The younger brother told his story, with equally disturbing detail. He explained how another little boy had become sick with a high fever. However at lunch time, the sickly boy was still forced by a teacher to eat. The little boy vomited into his soup bowl and onto the floor. The teacher came over and repeatedly slapped him, making him wipe up the mess on the floor. Then as she left the room she grabbed the boy and said; “And you better finish eating everything in your bowl.”
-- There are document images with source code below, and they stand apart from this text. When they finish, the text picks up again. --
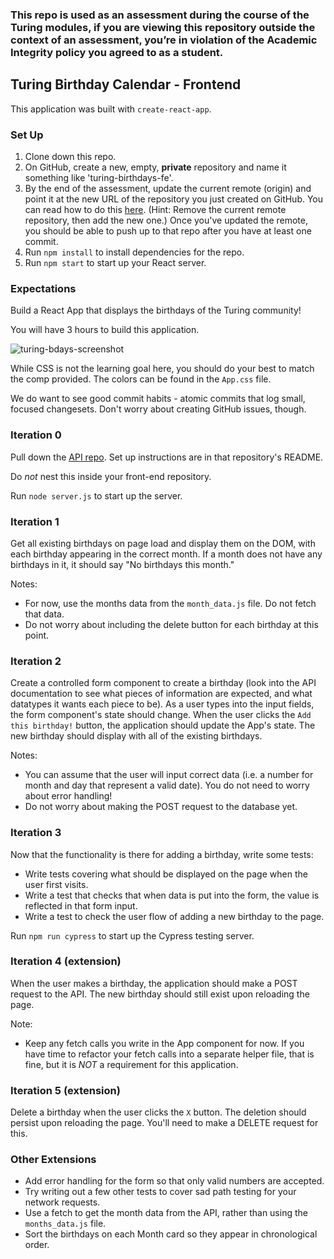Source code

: ### This repo is used as an assessment during the course of the Turing modules, if you are viewing this repository outside the context of an assessment, you’re in violation of the Academic Integrity policy you agreed to as a student.

## Turing Birthday Calendar - Frontend

This application was built with `create-react-app`.

### Set Up

1. Clone down this repo.
2. On GitHub, create a new, empty, **private** repository and name it something like 'turing-birthdays-fe'.
3. By the end of the assessment, update the current remote (origin) and point it at the new URL of the repository you just created on GitHub. You can read how to do this [here](https://help.github.com/en/articles/changing-a-remotes-url). (Hint: Remove the current remote repository, then add the new one.) Once you've updated the remote, you should be able to push up to that repo after you have at least one commit.
4. Run `npm install` to install dependencies for the repo.
5. Run `npm start` to start up your React server.

### Expectations

Build a React App that displays the birthdays of the Turing community!

You will have 3 hours to build this application.

![turing-bdays-screenshot](https://user-images.githubusercontent.com/51416773/132622036-217cc0ad-da6b-464a-9b8a-f4bc015dbddb.png)

While CSS is not the learning goal here, you should do your best to match the comp provided. The colors can be found in the `App.css` file.    

We do want to see good commit habits - atomic commits that log small, focused changesets. Don't worry about creating GitHub issues, though.

### Iteration 0

Pull down the [API repo](https://github.com/turingschool-examples/birthday-calendar-api). Set up instructions are in that repository's README.

Do *not* nest this inside your front-end repository.

Run `node server.js` to start up the server.

### Iteration 1

Get all existing birthdays on page load and display them on the DOM, with each birthday appearing in the correct month. If a month does not have any birthdays in it, it should say "No birthdays this month."

Notes:  
- For now, use the months data from the `month_data.js` file. Do not fetch that data.
- Do not worry about including the delete button for each birthday at this point.

### Iteration 2

Create a controlled form component to create a birthday (look into the API documentation to see what pieces of information are expected, and what datatypes it wants each piece to be). As a user types into the input fields, the form component's state should change.  When the user clicks the `Add this birthday!` button, the application should update the App's state.  The new birthday should display with all of the existing birthdays.

Notes:  
- You can assume that the user will input correct data (i.e. a number for month and day that represent a valid date). You do not need to worry about error handling!  
- Do not worry about making the POST request to the database yet.  

### Iteration 3

Now that the functionality is there for adding a birthday, write some tests:
* Write tests covering what should be displayed on the page when the user first visits.
* Write a test that checks that when data is put into the form, the value is reflected in that form input.
* Write a test to check the user flow of adding a new birthday to the page.

Run `npm run cypress` to start up the Cypress testing server.

### Iteration 4 (extension)

When the user makes a birthday, the application should make a POST request to the API. The new birthday should still exist upon reloading the page.

Note:  
- Keep any fetch calls you write in the App component for now. If you have time to refactor your fetch calls into a separate helper file, that is fine, but it is *NOT* a requirement for this application.

### Iteration 5 (extension)

Delete a birthday when the user clicks the `X` button.  The deletion should persist upon reloading the page. You'll need to make a DELETE request for this.

### Other Extensions
* Add error handling for the form so that only valid numbers are accepted.
* Try writing out a few other tests to cover sad path testing for your network requests.
* Use a fetch to get the month data from the API, rather than using the `months_data.js` file.
* Sort the birthdays on each Month card so they appear in chronological order.
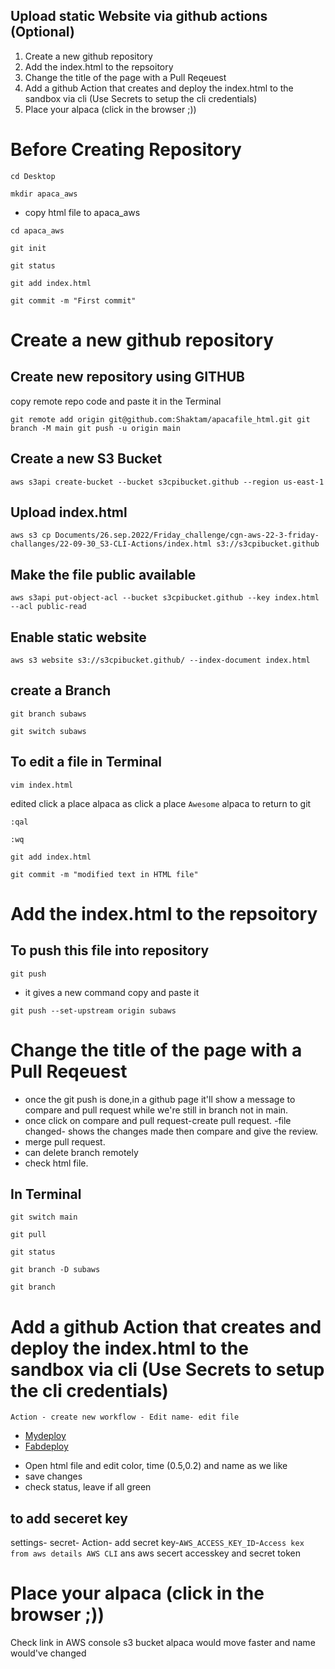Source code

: ## Upload static Website via github actions (Optional)

1. Create a new github repository
1. Add the index.html to the repsoitory
1. Change the title of the page with a Pull Reqeuest
1. Add a github Action that creates and deploy the index.html to the sandbox via cli (Use Secrets to setup the cli credentials)
1. Place your alpaca (click in the browser ;))

# Before Creating Repository

`cd Desktop`

`mkdir apaca_aws`

- copy html file to apaca_aws
 
`cd apaca_aws`

`git init`

`git status`

`git add index.html`

`git commit -m "First commit"`

# Create a new github repository
## Create new repository using GITHUB
copy remote repo code and paste it in the Terminal

`git remote add origin git@github.com:Shaktam/apacafile_html.git
git branch -M main
git push -u origin main
`

## Create a new S3 Bucket
`aws s3api create-bucket --bucket s3cpibucket.github --region us-east-1 `

## Upload index.html
`aws s3 cp Documents/26.sep.2022/Friday_challenge/cgn-aws-22-3-friday-challanges/22-09-30_S3-CLI-Actions/index.html s3://s3cpibucket.github`   

## Make the file public available
`aws s3api put-object-acl --bucket s3cpibucket.github --key index.html --acl public-read`   

## Enable static website 
`aws s3 website s3://s3cpibucket.github/ --index-document index.html`

## create a Branch
`git branch subaws`

`git switch subaws`

## To edit a file in Terminal
`vim index.html`

edited click a place alpaca as click a place `Awesome` alpaca
 to return to git

`:qal`

`:wq`

`git add index.html`

`git commit -m "modified text in HTML file"`

# Add the index.html to the repsoitory

## To push this file into repository

`git push`

- it gives a new command copy and paste it

`git push --set-upstream origin subaws`

# Change the title of the page with a Pull Reqeuest

- once the git push is done,in a github page it'll show a message to compare and pull request while we're still in branch not in main.
- once click on compare and pull request-create pull request.
-file changed- shows the changes made then compare and give the review.
- merge pull request.
- can delete branch remotely
- check html file.
## In Terminal

`git switch main`

`git pull`

`git status`

`git branch -D subaws`

`git branch`

# Add a github Action that creates and deploy the index.html to the sandbox via cli (Use Secrets to setup the cli credentials)

`Action - create new workflow - Edit name- edit file `

- [Mydeploy](Edited_deployfile.md/my_df.md)
- [Fabdeploy](Edited_deployfile.md/fab_df.md)
* Open html file and edit color, time (0.5,0.2) and name as we like
* save changes
* check status, leave if all green

## to add seceret key

settings- secret- Action- add secret key-`AWS_ACCESS_KEY_ID`-`Access kex from aws details AWS CLI` ans aws secert accesskey and secret token


# Place your alpaca (click in the browser ;))

Check link in AWS console s3 bucket alpaca would move faster and name would've changed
The brother paused and said; “You know you grow close to the other children in the school. You knew they were not to blame. We were all suffering the same abuse.” Then from underneath his baseball cap and behind dark glasses, he explained how the boys silently passed the bowl among themselves and each took a spoonful until the bowl was emptied.

I choked on my emotions. What a contrast of brutal cruelty and gentle tenderness. I begged God for forgiveness. I felt ashamed of those who misrepresent God’s love.

In her closing summary, Commissioner Marie Wilson said; “We have heard some harsh truth. We have shared what we have shared. We have heard what we have heard. This day should mark us all. We can never back away from this honesty.”

Lord have mercy.



2 thoughts on ““We can never back away from this honesty.”

  1. Kyle, I’ve appreciated your posts (including the one on increasing federal funding for education on reserves) on our relationship with First Nations People in Canada.

    I’m a teacher and was recently at an in-service where we had the privilege of listening to an Aboriginal family talk about their school experiences. Mom, Dad and son. Three different stories. The Dad started things off and told us of the first thing he saw as he walked into the school. Two huge paintings on the wall directly in front of the main entrance. One painting depicting a horrible hell. Another painting depicting heaven. The painting of hell had only dark skinned people in it. The painting of heaven, only light skinned people. At that point I started crying and didn’t stop all afternoon. I still need to compose a letter of thanks and of apology. I, personally, don’t need to apologize, but someone does? I don’t know how to make it better. I don’t know if it’s possible. Where is the redemption in stories like this?

    What I am learning through these series of in-services is that I will walk with compassion, kindness and an awareness of my inability to understand the cultural ramifications Residential Schools have had on Aboriginal Canadians. I will stand up for Aboriginal people, knowing that my undeserved white, middle class privilege is a needed voice (a voice that unfortunately counts for double + that of an aboriginal voice in the media and with politicians) at the Missing and Murdered Aboriginal Women vigils, the Idle No More gatherings and other political gatherings. I will teach my children and my students the values that I’m learning from Aboriginal Elders.

    One Aboriginal writer I love to read is Aaron Pacquette. He writes with kindness, hope, strength and conviction about the future relationship between First Nations and those of us who came to this land later. His writing vibes so well with my anabaptist roots. Give his stuff a read, if you haven’t yet: http://www.aaronpaquette.net/

    • Thanks Monica. I will treasure this post, and will look into Aaron Pacquette.
      Walking with our First Nation neighbours here in Manitoba over the past 10 years has been a blessing.